[[ Stored data open ]]
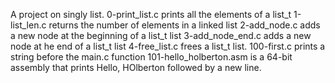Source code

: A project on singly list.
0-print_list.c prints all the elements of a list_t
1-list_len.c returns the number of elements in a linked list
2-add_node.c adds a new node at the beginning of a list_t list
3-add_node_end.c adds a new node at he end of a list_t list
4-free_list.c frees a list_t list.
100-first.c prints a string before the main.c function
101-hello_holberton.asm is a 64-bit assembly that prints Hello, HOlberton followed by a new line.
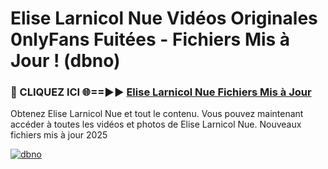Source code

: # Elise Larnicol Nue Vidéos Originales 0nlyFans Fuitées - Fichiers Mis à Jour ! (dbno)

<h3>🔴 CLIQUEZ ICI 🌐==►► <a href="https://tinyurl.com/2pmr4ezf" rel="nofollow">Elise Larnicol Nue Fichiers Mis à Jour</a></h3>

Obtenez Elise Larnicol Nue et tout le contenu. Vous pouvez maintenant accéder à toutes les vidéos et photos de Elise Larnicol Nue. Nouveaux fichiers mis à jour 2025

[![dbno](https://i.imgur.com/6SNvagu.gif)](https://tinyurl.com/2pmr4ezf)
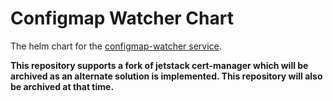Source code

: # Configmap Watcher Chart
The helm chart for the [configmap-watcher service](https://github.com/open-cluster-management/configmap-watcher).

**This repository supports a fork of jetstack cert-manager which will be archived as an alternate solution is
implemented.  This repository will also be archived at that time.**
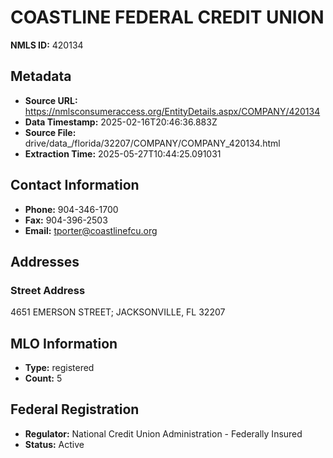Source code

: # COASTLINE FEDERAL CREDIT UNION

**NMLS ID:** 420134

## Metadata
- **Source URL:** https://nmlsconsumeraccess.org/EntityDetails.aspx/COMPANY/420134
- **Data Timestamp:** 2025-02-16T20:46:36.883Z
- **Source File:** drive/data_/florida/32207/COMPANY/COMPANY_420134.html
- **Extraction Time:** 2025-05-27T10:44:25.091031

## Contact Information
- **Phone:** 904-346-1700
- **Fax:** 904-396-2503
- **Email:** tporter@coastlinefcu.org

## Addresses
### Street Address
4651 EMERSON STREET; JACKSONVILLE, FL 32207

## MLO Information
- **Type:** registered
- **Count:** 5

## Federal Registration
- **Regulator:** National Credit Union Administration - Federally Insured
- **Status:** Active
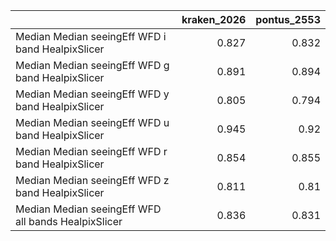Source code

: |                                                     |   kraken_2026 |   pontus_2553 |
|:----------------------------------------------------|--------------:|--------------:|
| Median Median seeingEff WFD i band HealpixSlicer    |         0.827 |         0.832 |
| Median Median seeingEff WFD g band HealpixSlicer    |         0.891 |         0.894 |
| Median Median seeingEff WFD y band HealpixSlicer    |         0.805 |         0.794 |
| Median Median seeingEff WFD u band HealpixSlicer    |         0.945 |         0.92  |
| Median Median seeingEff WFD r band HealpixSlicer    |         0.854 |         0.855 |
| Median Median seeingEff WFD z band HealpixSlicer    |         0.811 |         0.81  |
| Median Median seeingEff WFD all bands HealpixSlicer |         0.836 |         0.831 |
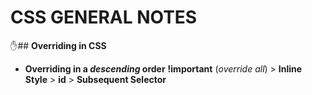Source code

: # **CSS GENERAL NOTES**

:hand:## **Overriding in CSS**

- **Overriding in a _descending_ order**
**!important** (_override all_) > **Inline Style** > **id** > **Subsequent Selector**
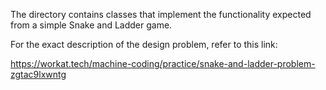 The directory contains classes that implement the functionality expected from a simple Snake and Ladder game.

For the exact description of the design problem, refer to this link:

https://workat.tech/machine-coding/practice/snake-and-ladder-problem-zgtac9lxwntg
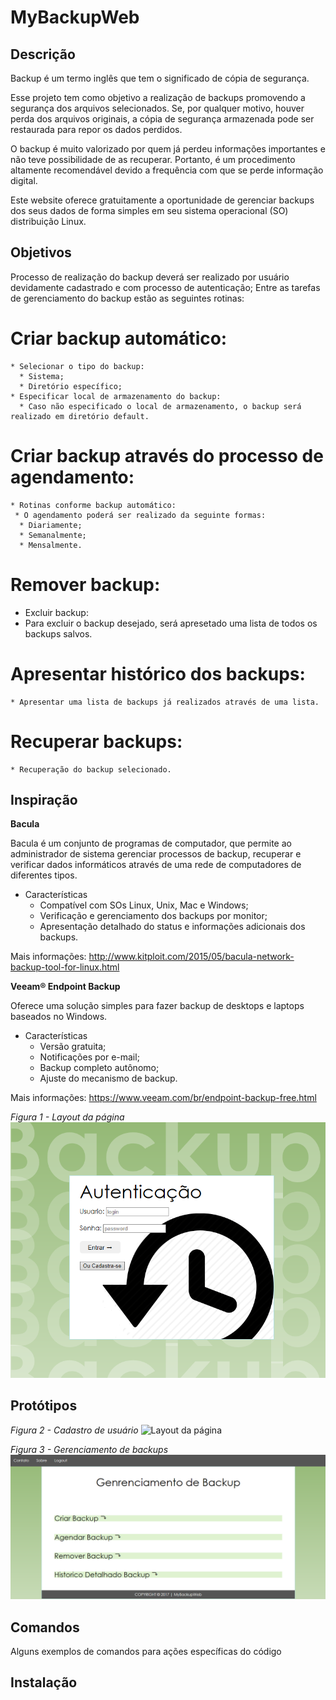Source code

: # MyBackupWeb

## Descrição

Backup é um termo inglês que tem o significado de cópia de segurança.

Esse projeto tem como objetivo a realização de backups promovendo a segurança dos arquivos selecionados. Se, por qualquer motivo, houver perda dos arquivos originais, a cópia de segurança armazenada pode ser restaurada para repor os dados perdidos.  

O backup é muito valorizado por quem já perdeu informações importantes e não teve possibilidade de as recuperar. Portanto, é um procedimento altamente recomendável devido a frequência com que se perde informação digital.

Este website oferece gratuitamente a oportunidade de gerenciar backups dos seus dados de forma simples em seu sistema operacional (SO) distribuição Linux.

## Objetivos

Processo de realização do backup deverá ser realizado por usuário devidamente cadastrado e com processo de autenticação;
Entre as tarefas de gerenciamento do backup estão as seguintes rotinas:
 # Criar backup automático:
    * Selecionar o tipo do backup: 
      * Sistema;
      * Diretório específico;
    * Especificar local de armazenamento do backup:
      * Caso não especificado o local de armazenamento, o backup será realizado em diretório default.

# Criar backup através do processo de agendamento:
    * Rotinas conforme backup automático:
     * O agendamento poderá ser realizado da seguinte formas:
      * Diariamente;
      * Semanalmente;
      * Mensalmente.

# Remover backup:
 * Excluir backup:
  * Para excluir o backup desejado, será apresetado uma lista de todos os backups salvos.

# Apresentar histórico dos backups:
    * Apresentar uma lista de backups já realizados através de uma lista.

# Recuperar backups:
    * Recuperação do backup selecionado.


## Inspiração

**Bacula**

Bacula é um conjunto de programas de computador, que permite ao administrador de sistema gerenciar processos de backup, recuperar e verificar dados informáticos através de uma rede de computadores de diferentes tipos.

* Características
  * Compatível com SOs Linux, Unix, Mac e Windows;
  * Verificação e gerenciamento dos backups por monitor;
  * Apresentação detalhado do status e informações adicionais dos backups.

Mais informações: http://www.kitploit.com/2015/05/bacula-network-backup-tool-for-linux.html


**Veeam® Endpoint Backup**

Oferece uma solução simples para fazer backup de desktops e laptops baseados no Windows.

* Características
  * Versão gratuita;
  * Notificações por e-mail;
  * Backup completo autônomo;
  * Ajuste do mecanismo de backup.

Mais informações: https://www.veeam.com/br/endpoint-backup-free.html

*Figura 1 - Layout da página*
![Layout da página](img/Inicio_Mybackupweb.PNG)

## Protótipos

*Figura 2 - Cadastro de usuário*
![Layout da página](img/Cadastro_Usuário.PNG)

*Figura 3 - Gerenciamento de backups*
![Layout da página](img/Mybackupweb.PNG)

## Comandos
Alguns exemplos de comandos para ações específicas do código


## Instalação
[[ Stored data closed ]]
Task details >> An exact copy of the lines from the one containing "Oferece uma solução" through the end of the data above is the whole answer.

Output of the exercise >>
Oferece uma solução simples para fazer backup de desktops e laptops baseados no Windows.

* Características
  * Versão gratuita;
  * Notificações por e-mail;
  * Backup completo autônomo;
  * Ajuste do mecanismo de backup.

Mais informações: https://www.veeam.com/br/endpoint-backup-free.html

*Figura 1 - Layout da página*
![Layout da página](img/Inicio_Mybackupweb.PNG)

## Protótipos

*Figura 2 - Cadastro de usuário*
![Layout da página](img/Cadastro_Usuário.PNG)

*Figura 3 - Gerenciamento de backups*
![Layout da página](img/Mybackupweb.PNG)

## Comandos
Alguns exemplos de comandos para ações específicas do código


## Instalação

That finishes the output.